The Thread Collectors by Shaunna J. Edwards, Alyson Richman
Two women risk everything for love and freedom during the brutal Civil War, and their paths converge in New Orleans, where an unexpected encounter leads them to discover that even the most delicate threads have the capacity to save us.
Quarter to Midnight by Karen Rose
Discover New York Times and USA Today bestselling author Karen Rose’s brand-new series set in the sultry city of New Orleans and featuring a tough team of high-end private investigators who are after justice–no matter what they have to do to get it.
Turkey and the Wolf by Mason Hereford, JJ Goode
The Ballad of Perilous Graves by Alex Jennings
A Streetcar Named Desire by Tennessee Williams
The story famously recounts how the faded and promiscuous Blanche DuBois is pushed over the edge by her sexy and brutal brother-in-law, Stanley Kowalski.
Things We Lost to the Water by Eric Nguyen
A captivating novel about an immigrant Vietnamese family who settles in New Orleans and struggles to remain connected to one another as their lives are inextricably reshaped.
The Ones Who Don't Say They Love You by Maurice Carlos Ruffin
This collection of stories are intimate invitations to hear, witness, and imagine lives at once regional but largely universal, and undeniably New Orleanian, written by a lifelong resident of New Orleans.
The House on First Street by Julia Reed
After fifteen years of living like a vagabond on her reporter’s schedule, Julia Reed got married and bought a house in the historic Garden District. Four weeks after she moved in, Hurricane Katrina struck. The House on First Street is the chronicle of Reed’s remarkable and often hilarious homecoming, as well as a thoroughly original tribute to our country’s most original city.
The Last Madam by Christine Wiltz
In 1916, at age fifteen, Norma Wallace arrived in New Orleans. Sexy and shrewd, she quickly went from streetwalker to madam and by 1920 had opened what became a legendary house of prostitution. There she entertained a steady stream of governors, gangsters, and movie stars until she was arrested at last in 1962. Shortly before she died in 1974, she tape-recorded her memories-the scandalous stories of a powerful woman who had the city’s politicians in her pocket and whose lovers included the twenty-five-year-old boy next door, whom she married when she was sixty-four. Combining those tapes with original research, Christine Wiltz chronicles not just Norma’s rise and fall but also the social history of New Orleans, thick with the vice and corruption that flourished there-and, like Midnight in the Garden of Good and Evil and Philistines at the Hedgerow, resurrects a vanished secret world.

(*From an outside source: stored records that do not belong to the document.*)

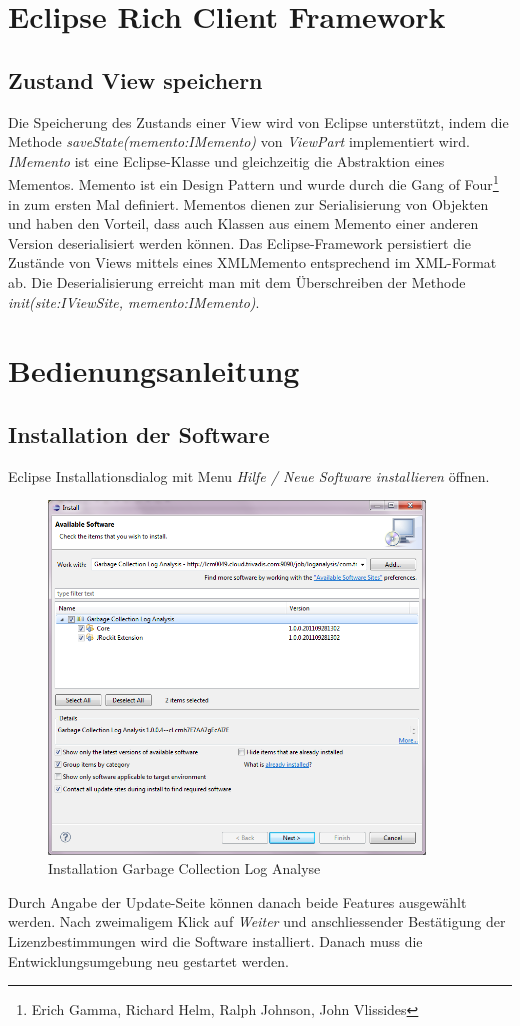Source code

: \chapter{Eclipse Rich Client Framework}
\section{Zustand View speichern}\label{memento}
Die Speicherung des Zustands einer View wird von Eclipse unterstützt, indem die Methode \textit{saveState(memento:IMemento)} von \textit{ViewPart} implementiert wird. \textit{IMemento} ist eine Eclipse-Klasse und gleichzeitig die Abstraktion eines Mementos. Memento ist ein Design Pattern und wurde durch die Gang of Four\footnote{Erich Gamma, Richard Helm, Ralph Johnson, John Vlissides} in \cite[S. 283]{gamma1995design} zum ersten Mal definiert. Mementos dienen zur Serialisierung von Objekten und haben den Vorteil, dass auch Klassen aus einem Memento einer anderen Version deserialisiert werden können. Das Eclipse-Framework persistiert die Zustände von Views mittels eines XMLMemento entsprechend im XML-Format ab. Die Deserialisierung erreicht man mit dem Überschreiben der Methode \textit{init(site:IViewSite, memento:IMemento)}.

\chapter{Bedienungsanleitung}\label{bedienungsanleitung}
\section{Installation der Software}
Eclipse Installationsdialog mit Menu \textit{Hilfe / Neue Software installieren} öffnen.
 \begin{figure}[H]
  	\centering
    	\includegraphics[width=10cm]{images/tutorial_install01}
        	\caption{Installation Garbage Collection Log Analyse}
\end{figure}
Durch Angabe der Update-Seite können danach beide Features ausgewählt werden. Nach zweimaligem Klick auf \textit{Weiter} und anschliessender Bestätigung der Lizenzbestimmungen wird die Software installiert. Danach muss die Entwicklungsumgebung neu gestartet werden.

The House Uptown by Melissa Ginsburg
Melissa Ginsburg’s The House Uptown is an emotional coming-of-age novel about a young girl who goes to live with her eccentric grandmother in New Orleans after the death of her mother.
Across the River by Kent Babb
On the west bank of the Mississippi lies the New Orleans neighborhood of Algiers. Short on hope but big on dreams, its mostly poor and marginalized residents find joy on Friday nights when the Cougars of Edna Karr High School take the field. In Across the River, award-winning sports journalist Kent Babb follows the Karr football team through its 2019 season as Brown and his team–perhaps the scrappiest and most rebellious group in the program’s history–vie to again succeed on and off the field.
The Lost Book of Adana Moreau by Michael Zapata
The mesmerizing story of a Latin American science fiction writer and the lives her lost manuscript unites decades later in post-Katrina New Orleans.
What do you think about these New Orleans books?
Have you read any of New Orleans books? Are any of these books on your TBR? What books set in New Orleans would you add to this list? Let’s talk about it in the comments below.
I love the list and am excited to read several of the books. There is a good variety on the list
Yay, I’m so happy to hear you’re excited to read some books from the list!